• **Your instructions**
From the line with "### Specifying Batch Size" through the line with "If the correctness", inclusive, return each line of the data below exactly and leave the rest out.

----------------------------------------

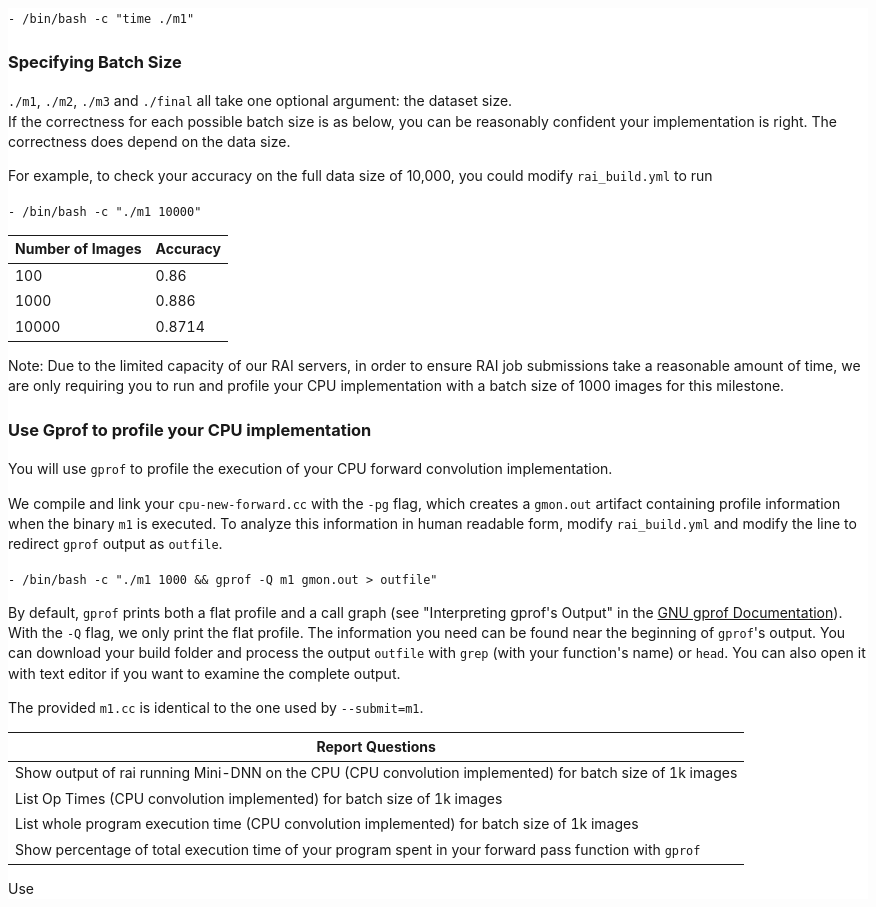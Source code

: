     - /bin/bash -c "time ./m1"

### Specifying Batch Size
`./m1`, `./m2`, `./m3` and `./final` all take one optional argument: the dataset size.  
If the correctness for each possible batch size is as below, you can be reasonably confident your implementation is right. The correctness does depend on the data size. 

For example, to check your accuracy on the full data size of 10,000, you could modify `rai_build.yml` to run

    - /bin/bash -c "./m1 10000"

| Number of Images | Accuracy  |
| -----------------| --------- |
| 100              | 0.86 |
| 1000             | 0.886 |
| 10000            | 0.8714 |

Note: Due to the limited capacity of our RAI servers, in order to ensure RAI job submissions take a reasonable amount of time, we are only requiring you to run and profile your CPU implementation with a batch size of 1000 images for this milestone.

### Use Gprof to profile your CPU implementation

You will use `gprof` to profile the execution of your CPU forward convolution implementation.

We compile and link your `cpu-new-forward.cc` with the `-pg` flag, which creates a `gmon.out` artifact containing profile information when the binary `m1` is executed.  To analyze this information in human readable form, modify `rai_build.yml` and modify the line to redirect `gprof` output as `outfile`.
 
    - /bin/bash -c "./m1 1000 && gprof -Q m1 gmon.out > outfile"

By default, `gprof` prints both a flat profile and a call graph (see "Interpreting gprof's Output" in the [GNU gprof Documentation](https://sourceware.org/binutils/docs/gprof/index.html)).  With the `-Q` flag, we only print the flat profile.  The information you need can be found near the beginning of `gprof`'s output. You can download your build folder and process the output `outfile` with `grep` (with your function's name) or `head`. You can also open it with text editor if you want to examine the complete output.

The provided `m1.cc` is identical to the one used by `--submit=m1`.

| Report Questions  |
| ------------ |
| Show output of rai running Mini-DNN on the CPU (CPU convolution implemented) for batch size of 1k images|
| List Op Times (CPU convolution implemented) for batch size of 1k images|
| List whole program execution time (CPU convolution implemented) for batch size of 1k images|
| Show percentage of total execution time of your program spent in your forward pass function with `gprof`|

Use

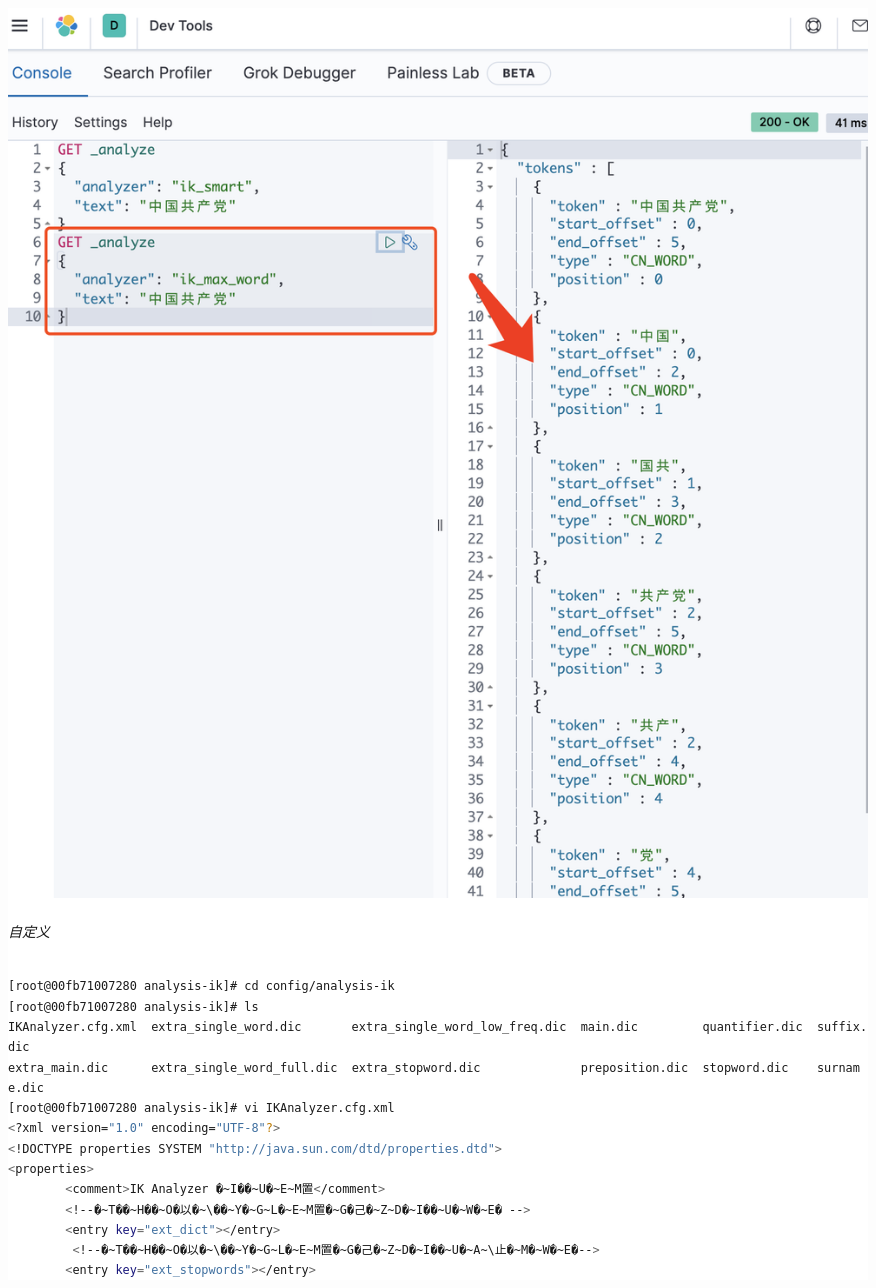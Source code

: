 ![image-20210815230800310](assets/image-20210815230800310.png)

###### 自定义

```bash
[root@00fb71007280 analysis-ik]# cd config/analysis-ik
[root@00fb71007280 analysis-ik]# ls
IKAnalyzer.cfg.xml  extra_single_word.dic       extra_single_word_low_freq.dic  main.dic         quantifier.dic  suffix.dic
extra_main.dic      extra_single_word_full.dic  extra_stopword.dic              preposition.dic  stopword.dic    surname.dic
[root@00fb71007280 analysis-ik]# vi IKAnalyzer.cfg.xml
<?xml version="1.0" encoding="UTF-8"?>
<!DOCTYPE properties SYSTEM "http://java.sun.com/dtd/properties.dtd">
<properties>
        <comment>IK Analyzer �~I��~U�~E~M置</comment>
        <!--�~T��~H��~O�以�~\��~Y�~G~L�~E~M置�~G�己�~Z~D�~I��~U�~W�~E� -->
        <entry key="ext_dict"></entry>
         <!--�~T��~H��~O�以�~\��~Y�~G~L�~E~M置�~G�己�~Z~D�~I��~U�~A~\止�~M�~W�~E�-->
        <entry key="ext_stopwords"></entry>
```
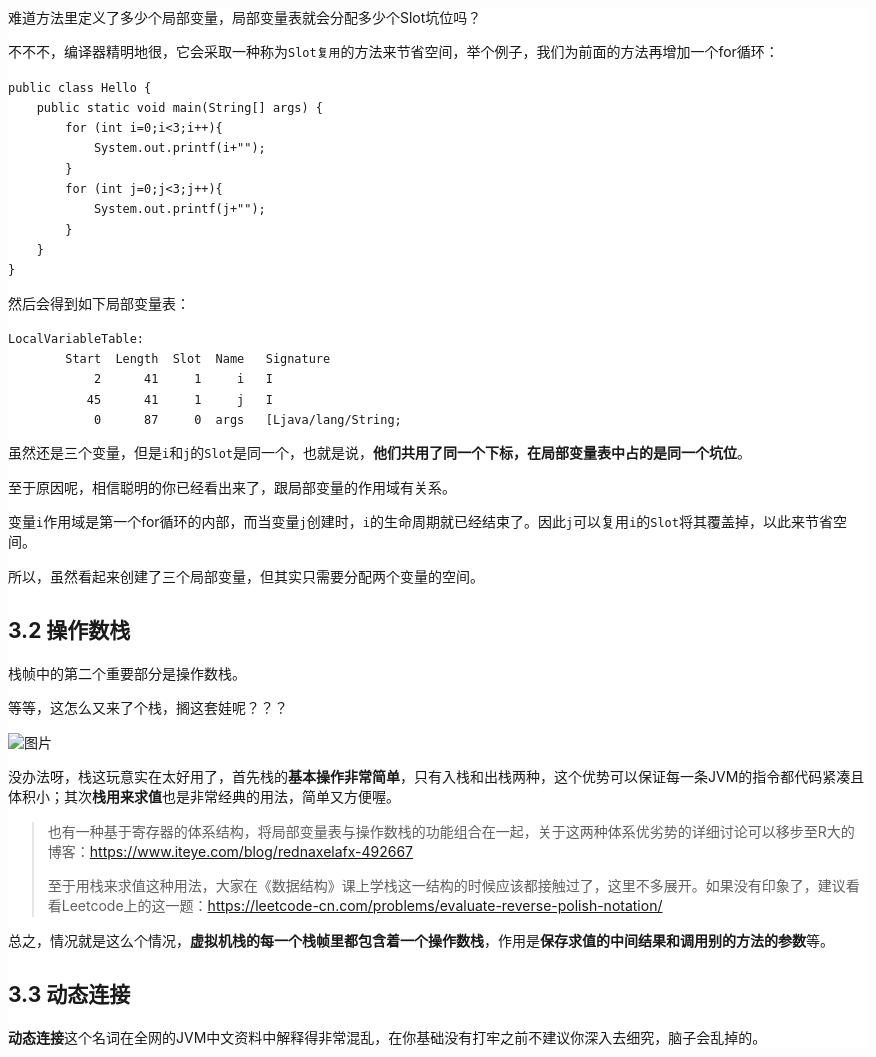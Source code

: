 难道方法里定义了多少个局部变量，局部变量表就会分配多少个Slot坑位吗？

不不不，编译器精明地很，它会采取一种称为`Slot复用`的方法来节省空间，举个例子，我们为前面的方法再增加一个for循环：

```
public class Hello {
    public static void main(String[] args) {
        for (int i=0;i<3;i++){
            System.out.printf(i+"");
        }
        for (int j=0;j<3;j++){
            System.out.printf(j+"");
        }
    }
}
```

然后会得到如下局部变量表：

```
LocalVariableTable:
        Start  Length  Slot  Name   Signature
            2      41     1     i   I
           45      41     1     j   I
            0      87     0  args   [Ljava/lang/String;
```

虽然还是三个变量，但是`i`和`j`的`Slot`是同一个，也就是说，**他们共用了同一个下标，在局部变量表中占的是同一个坑位**。

至于原因呢，相信聪明的你已经看出来了，跟局部变量的作用域有关系。

变量`i`作用域是第一个for循环的内部，而当变量`j`创建时，`i`的生命周期就已经结束了。因此`j`可以复用`i`的`Slot`将其覆盖掉，以此来节省空间。

所以，虽然看起来创建了三个局部变量，但其实只需要分配两个变量的空间。

## 3.2 操作数栈

栈帧中的第二个重要部分是操作数栈。

等等，这怎么又来了个栈，搁这套娃呢？？？

![图片](https://cdn.jsdelivr.net/gh/wuwenyishi/shared@image/2022/03/31/155357.png)

没办法呀，栈这玩意实在太好用了，首先栈的**基本操作非常简单**，只有入栈和出栈两种，这个优势可以保证每一条JVM的指令都代码紧凑且体积小；其次**栈用来求值**也是非常经典的用法，简单又方便喔。

> 也有一种基于寄存器的体系结构，将局部变量表与操作数栈的功能组合在一起，关于这两种体系优劣势的详细讨论可以移步至R大的博客：https://www.iteye.com/blog/rednaxelafx-492667
>
> 至于用栈来求值这种用法，大家在《数据结构》课上学栈这一结构的时候应该都接触过了，这里不多展开。如果没有印象了，建议看看Leetcode上的这一题：https://leetcode-cn.com/problems/evaluate-reverse-polish-notation/

总之，情况就是这么个情况，**虚拟机栈的每一个栈帧里都包含着一个操作数栈**，作用是**保存求值的中间结果和调用别的方法的参数**等。

## 3.3 动态连接

**动态连接**这个名词在全网的JVM中文资料中解释得非常混乱，在你基础没有打牢之前不建议你深入去细究，脑子会乱掉的。

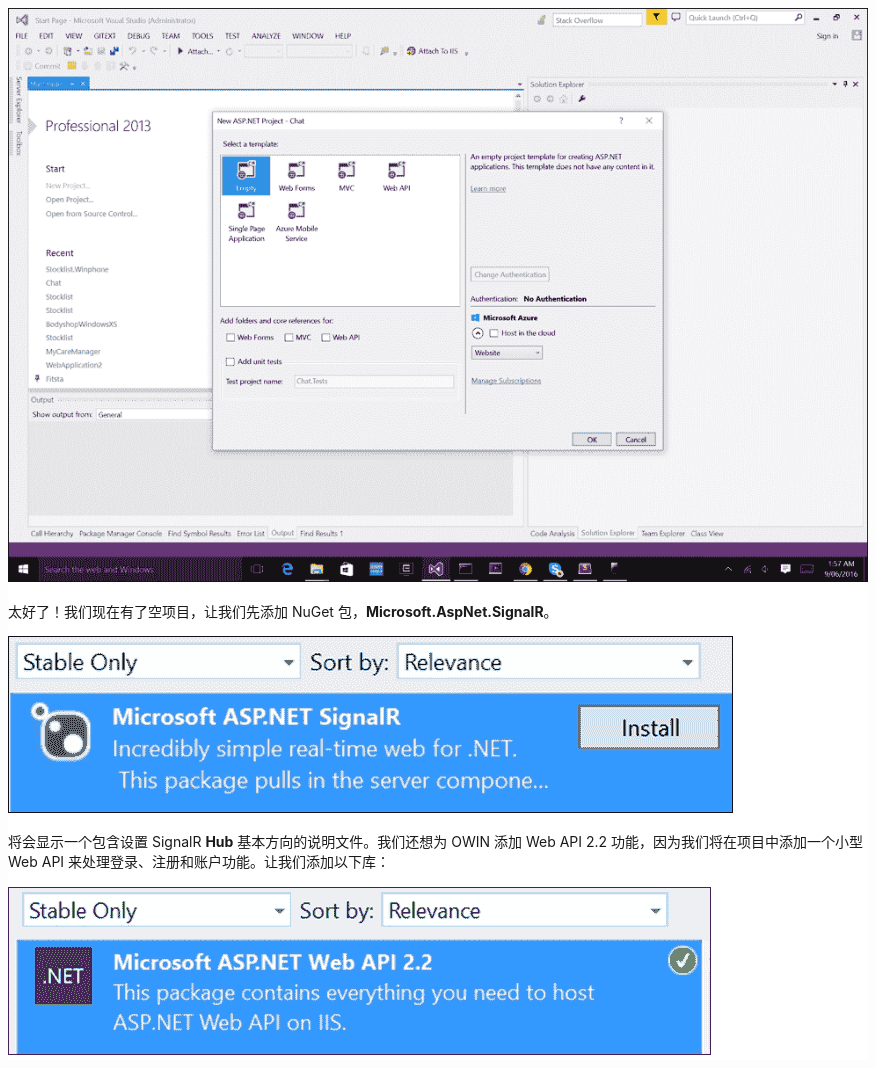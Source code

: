 ![SignalR](img/B05293_06_04.jpg)

太好了！我们现在有了空项目，让我们先添加 NuGet 包，**Microsoft.AspNet.SignalR**。

![SignalR](img/B05293_06_05.jpg)

将会显示一个包含设置 SignalR **Hub** 基本方向的说明文件。我们还想为 OWIN 添加 Web API 2.2 功能，因为我们将在项目中添加一个小型 Web API 来处理登录、注册和账户功能。让我们添加以下库：

![SignalR](img/B05293_06_06.jpg)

----------------------------------------

• **Response below**
### Specifying Batch Size
`./m1`, `./m2`, `./m3` and `./final` all take one optional argument: the dataset size.  
If the correctness for each possible batch size is as below, you can be reasonably confident your implementation is right. The correctness does depend on the data size. 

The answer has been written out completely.